• What the task requires:
Output all of the data below without changing a word, and exclude the pictures.

• Records shown:
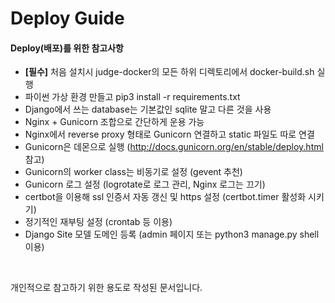 # Deploy Guide

#### Deploy(배포)를 위한 참고사항
- **[필수]** 처음 설치시 judge-docker의 모든 하위 디렉토리에서 docker-build.sh 실행
- 파이썬 가상 환경 만들고 pip3 install -r requirements.txt
- Django에서 쓰는 database는 기본값인 sqlite 말고 다른 것을 사용
- Nginx + Gunicorn 조합으로 간단하게 운용 가능
- Nginx에서 reverse proxy 형태로 Gunicorn 연결하고 static 파일도 따로 연결
- Gunicorn은 데몬으로 실행 (<http://docs.gunicorn.org/en/stable/deploy.html> 참고)
- Gunicorn의 worker class는 비동기로 설정 (gevent 추천)
- Gunicorn 로그 설정 (logrotate로 로그 관리, Nginx 로그는 끄기)
- certbot을 이용해 ssl 인증서 자동 갱신 및 https 설정 (certbot.timer 활성화 시키기)
- 정기적인 재부팅 설정 (crontab 등 이용)
- Django Site 모델 도메인 등록 (admin 페이지 또는 python3 manage.py shell 이용)

<br/>

개인적으로 참고하기 위한 용도로 작성된 문서입니다.
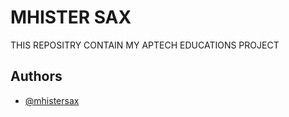 
# MHISTER SAX
THIS REPOSITRY CONTAIN MY APTECH EDUCATIONS PROJECT




## Authors

- [@mhistersax](https://github.com/mhistersax)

• Response below:
 # Deploy Guide

#### Deploy(배포)를 위한 참고사항
- **[필수]** 처음 설치시 judge-docker의 모든 하위 디렉토리에서 docker-build.sh 실행
- 파이썬 가상 환경 만들고 pip3 install -r requirements.txt
- Django에서 쓰는 database는 기본값인 sqlite 말고 다른 것을 사용
- Nginx + Gunicorn 조합으로 간단하게 운용 가능
- Nginx에서 reverse proxy 형태로 Gunicorn 연결하고 static 파일도 따로 연결
- Gunicorn은 데몬으로 실행 (<http://docs.gunicorn.org/en/stable/deploy.html> 참고)
- Gunicorn의 worker class는 비동기로 설정 (gevent 추천)
- Gunicorn 로그 설정 (logrotate로 로그 관리, Nginx 로그는 끄기)
- certbot을 이용해 ssl 인증서 자동 갱신 및 https 설정 (certbot.timer 활성화 시키기)
- 정기적인 재부팅 설정 (crontab 등 이용)
- Django Site 모델 도메인 등록 (admin 페이지 또는 python3 manage.py shell 이용)

<br/>

개인적으로 참고하기 위한 용도로 작성된 문서입니다.
# MHISTER SAX
THIS REPOSITRY CONTAIN MY APTECH EDUCATIONS PROJECT




## Authors

- [@mhistersax](https://github.com/mhistersax)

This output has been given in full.